[Opening Given information section]

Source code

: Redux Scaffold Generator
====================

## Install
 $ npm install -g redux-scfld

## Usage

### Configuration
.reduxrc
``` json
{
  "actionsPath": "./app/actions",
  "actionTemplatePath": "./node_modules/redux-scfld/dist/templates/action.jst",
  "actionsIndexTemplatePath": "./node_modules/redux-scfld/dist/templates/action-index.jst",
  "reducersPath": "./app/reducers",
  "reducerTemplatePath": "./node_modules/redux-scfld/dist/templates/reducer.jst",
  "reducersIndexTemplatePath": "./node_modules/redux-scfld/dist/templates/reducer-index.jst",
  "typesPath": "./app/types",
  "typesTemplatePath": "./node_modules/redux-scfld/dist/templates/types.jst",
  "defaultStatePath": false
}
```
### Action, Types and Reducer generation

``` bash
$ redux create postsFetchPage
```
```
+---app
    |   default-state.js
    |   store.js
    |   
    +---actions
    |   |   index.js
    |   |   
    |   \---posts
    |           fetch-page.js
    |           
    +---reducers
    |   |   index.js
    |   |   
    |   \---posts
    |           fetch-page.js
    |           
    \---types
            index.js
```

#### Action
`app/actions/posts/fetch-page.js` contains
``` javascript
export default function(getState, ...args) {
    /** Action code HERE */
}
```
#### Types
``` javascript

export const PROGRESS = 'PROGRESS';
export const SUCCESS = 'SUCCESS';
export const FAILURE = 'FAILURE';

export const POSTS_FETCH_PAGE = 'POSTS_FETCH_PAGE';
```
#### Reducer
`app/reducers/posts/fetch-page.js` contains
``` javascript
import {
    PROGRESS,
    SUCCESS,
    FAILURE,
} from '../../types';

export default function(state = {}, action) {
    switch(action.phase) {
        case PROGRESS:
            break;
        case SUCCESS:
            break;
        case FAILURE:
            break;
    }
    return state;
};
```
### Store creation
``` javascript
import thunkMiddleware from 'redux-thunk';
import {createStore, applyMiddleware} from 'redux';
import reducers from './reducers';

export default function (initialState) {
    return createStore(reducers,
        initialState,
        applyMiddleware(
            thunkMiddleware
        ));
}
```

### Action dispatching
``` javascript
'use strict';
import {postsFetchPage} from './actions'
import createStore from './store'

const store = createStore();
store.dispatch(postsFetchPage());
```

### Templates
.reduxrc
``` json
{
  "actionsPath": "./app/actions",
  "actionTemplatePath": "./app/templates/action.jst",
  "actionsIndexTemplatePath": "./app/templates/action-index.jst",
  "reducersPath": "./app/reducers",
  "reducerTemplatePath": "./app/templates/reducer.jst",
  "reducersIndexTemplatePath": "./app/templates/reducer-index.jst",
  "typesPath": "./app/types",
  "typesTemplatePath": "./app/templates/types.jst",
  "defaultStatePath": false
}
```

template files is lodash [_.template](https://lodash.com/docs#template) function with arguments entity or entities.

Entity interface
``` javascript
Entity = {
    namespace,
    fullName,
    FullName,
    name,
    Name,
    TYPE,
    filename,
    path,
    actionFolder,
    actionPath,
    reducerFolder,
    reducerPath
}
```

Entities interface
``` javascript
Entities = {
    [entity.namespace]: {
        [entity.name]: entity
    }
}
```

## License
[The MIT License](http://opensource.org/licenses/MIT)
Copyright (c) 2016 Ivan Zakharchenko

[Closing Given information section]

What the exercise asks: Copy out every record again, letter for letter.

Task output:
Source code

: Redux Scaffold Generator
====================

## Install
 $ npm install -g redux-scfld

## Usage

### Configuration
.reduxrc
``` json
{
  "actionsPath": "./app/actions",
  "actionTemplatePath": "./node_modules/redux-scfld/dist/templates/action.jst",
  "actionsIndexTemplatePath": "./node_modules/redux-scfld/dist/templates/action-index.jst",
  "reducersPath": "./app/reducers",
  "reducerTemplatePath": "./node_modules/redux-scfld/dist/templates/reducer.jst",
  "reducersIndexTemplatePath": "./node_modules/redux-scfld/dist/templates/reducer-index.jst",
  "typesPath": "./app/types",
  "typesTemplatePath": "./node_modules/redux-scfld/dist/templates/types.jst",
  "defaultStatePath": false
}
```
### Action, Types and Reducer generation

``` bash
$ redux create postsFetchPage
```
```
+---app
    |   default-state.js
    |   store.js
    |   
    +---actions
    |   |   index.js
    |   |   
    |   \---posts
    |           fetch-page.js
    |           
    +---reducers
    |   |   index.js
    |   |   
    |   \---posts
    |           fetch-page.js
    |           
    \---types
            index.js
```

#### Action
`app/actions/posts/fetch-page.js` contains
``` javascript
export default function(getState, ...args) {
    /** Action code HERE */
}
```
#### Types
``` javascript

export const PROGRESS = 'PROGRESS';
export const SUCCESS = 'SUCCESS';
export const FAILURE = 'FAILURE';

export const POSTS_FETCH_PAGE = 'POSTS_FETCH_PAGE';
```
#### Reducer
`app/reducers/posts/fetch-page.js` contains
``` javascript
import {
    PROGRESS,
    SUCCESS,
    FAILURE,
} from '../../types';

export default function(state = {}, action) {
    switch(action.phase) {
        case PROGRESS:
            break;
        case SUCCESS:
            break;
        case FAILURE:
            break;
    }
    return state;
};
```
### Store creation
``` javascript
import thunkMiddleware from 'redux-thunk';
import {createStore, applyMiddleware} from 'redux';
import reducers from './reducers';

export default function (initialState) {
    return createStore(reducers,
        initialState,
        applyMiddleware(
            thunkMiddleware
        ));
}
```

### Action dispatching
``` javascript
'use strict';
import {postsFetchPage} from './actions'
import createStore from './store'

const store = createStore();
store.dispatch(postsFetchPage());
```

### Templates
.reduxrc
``` json
{
  "actionsPath": "./app/actions",
  "actionTemplatePath": "./app/templates/action.jst",
  "actionsIndexTemplatePath": "./app/templates/action-index.jst",
  "reducersPath": "./app/reducers",
  "reducerTemplatePath": "./app/templates/reducer.jst",
  "reducersIndexTemplatePath": "./app/templates/reducer-index.jst",
  "typesPath": "./app/types",
  "typesTemplatePath": "./app/templates/types.jst",
  "defaultStatePath": false
}
```

template files is lodash [_.template](https://lodash.com/docs#template) function with arguments entity or entities.

Entity interface
``` javascript
Entity = {
    namespace,
    fullName,
    FullName,
    name,
    Name,
    TYPE,
    filename,
    path,
    actionFolder,
    actionPath,
    reducerFolder,
    reducerPath
}
```

Entities interface
``` javascript
Entities = {
    [entity.namespace]: {
        [entity.name]: entity
    }
}
```

## License
[The MIT License](http://opensource.org/licenses/MIT)
Copyright (c) 2016 Ivan Zakharchenko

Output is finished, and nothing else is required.